- Opening Delimiter -

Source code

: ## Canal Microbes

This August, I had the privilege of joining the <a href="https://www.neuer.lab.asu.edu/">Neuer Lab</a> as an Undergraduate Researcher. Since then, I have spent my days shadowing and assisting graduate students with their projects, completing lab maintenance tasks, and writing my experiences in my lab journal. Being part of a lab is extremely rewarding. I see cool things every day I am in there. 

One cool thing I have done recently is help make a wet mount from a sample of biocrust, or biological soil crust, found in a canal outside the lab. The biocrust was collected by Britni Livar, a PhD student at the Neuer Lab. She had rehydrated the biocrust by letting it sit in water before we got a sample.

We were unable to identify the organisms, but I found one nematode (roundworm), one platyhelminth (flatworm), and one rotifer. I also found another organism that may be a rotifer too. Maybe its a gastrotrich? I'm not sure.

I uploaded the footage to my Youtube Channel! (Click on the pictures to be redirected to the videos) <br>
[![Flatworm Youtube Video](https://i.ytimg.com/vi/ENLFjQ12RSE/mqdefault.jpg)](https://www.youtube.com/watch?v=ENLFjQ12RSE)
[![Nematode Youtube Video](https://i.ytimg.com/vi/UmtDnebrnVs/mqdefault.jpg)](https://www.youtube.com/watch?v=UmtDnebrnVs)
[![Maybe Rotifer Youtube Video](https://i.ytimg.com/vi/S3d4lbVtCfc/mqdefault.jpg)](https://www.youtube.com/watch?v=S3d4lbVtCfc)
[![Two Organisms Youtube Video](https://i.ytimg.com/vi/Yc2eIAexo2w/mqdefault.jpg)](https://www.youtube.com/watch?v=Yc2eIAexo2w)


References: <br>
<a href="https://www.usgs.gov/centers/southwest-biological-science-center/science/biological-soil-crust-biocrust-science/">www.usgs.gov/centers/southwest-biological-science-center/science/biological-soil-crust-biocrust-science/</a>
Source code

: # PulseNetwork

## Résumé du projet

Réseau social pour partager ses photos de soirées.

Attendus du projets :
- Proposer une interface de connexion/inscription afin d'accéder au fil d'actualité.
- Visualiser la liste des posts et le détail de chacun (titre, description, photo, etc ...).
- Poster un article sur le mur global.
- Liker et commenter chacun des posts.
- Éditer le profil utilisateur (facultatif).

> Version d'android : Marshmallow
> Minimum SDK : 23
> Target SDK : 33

- Closing Delimiter -

## [Work required]
Nothing may change. Retype all of the entries.

## [Task answer]
Source code

: ## Canal Microbes

This August, I had the privilege of joining the <a href="https://www.neuer.lab.asu.edu/">Neuer Lab</a> as an Undergraduate Researcher. Since then, I have spent my days shadowing and assisting graduate students with their projects, completing lab maintenance tasks, and writing my experiences in my lab journal. Being part of a lab is extremely rewarding. I see cool things every day I am in there. 

One cool thing I have done recently is help make a wet mount from a sample of biocrust, or biological soil crust, found in a canal outside the lab. The biocrust was collected by Britni Livar, a PhD student at the Neuer Lab. She had rehydrated the biocrust by letting it sit in water before we got a sample.

We were unable to identify the organisms, but I found one nematode (roundworm), one platyhelminth (flatworm), and one rotifer. I also found another organism that may be a rotifer too. Maybe its a gastrotrich? I'm not sure.

I uploaded the footage to my Youtube Channel! (Click on the pictures to be redirected to the videos) <br>
[![Flatworm Youtube Video](https://i.ytimg.com/vi/ENLFjQ12RSE/mqdefault.jpg)](https://www.youtube.com/watch?v=ENLFjQ12RSE)
[![Nematode Youtube Video](https://i.ytimg.com/vi/UmtDnebrnVs/mqdefault.jpg)](https://www.youtube.com/watch?v=UmtDnebrnVs)
[![Maybe Rotifer Youtube Video](https://i.ytimg.com/vi/S3d4lbVtCfc/mqdefault.jpg)](https://www.youtube.com/watch?v=S3d4lbVtCfc)
[![Two Organisms Youtube Video](https://i.ytimg.com/vi/Yc2eIAexo2w/mqdefault.jpg)](https://www.youtube.com/watch?v=Yc2eIAexo2w)


References: <br>
<a href="https://www.usgs.gov/centers/southwest-biological-science-center/science/biological-soil-crust-biocrust-science/">www.usgs.gov/centers/southwest-biological-science-center/science/biological-soil-crust-biocrust-science/</a>
Source code

: # PulseNetwork

## Résumé du projet

Réseau social pour partager ses photos de soirées.

Attendus du projets :
- Proposer une interface de connexion/inscription afin d'accéder au fil d'actualité.
- Visualiser la liste des posts et le détail de chacun (titre, description, photo, etc ...).
- Poster un article sur le mur global.
- Liker et commenter chacun des posts.
- Éditer le profil utilisateur (facultatif).

> Version d'android : Marshmallow
> Minimum SDK : 23
> Target SDK : 33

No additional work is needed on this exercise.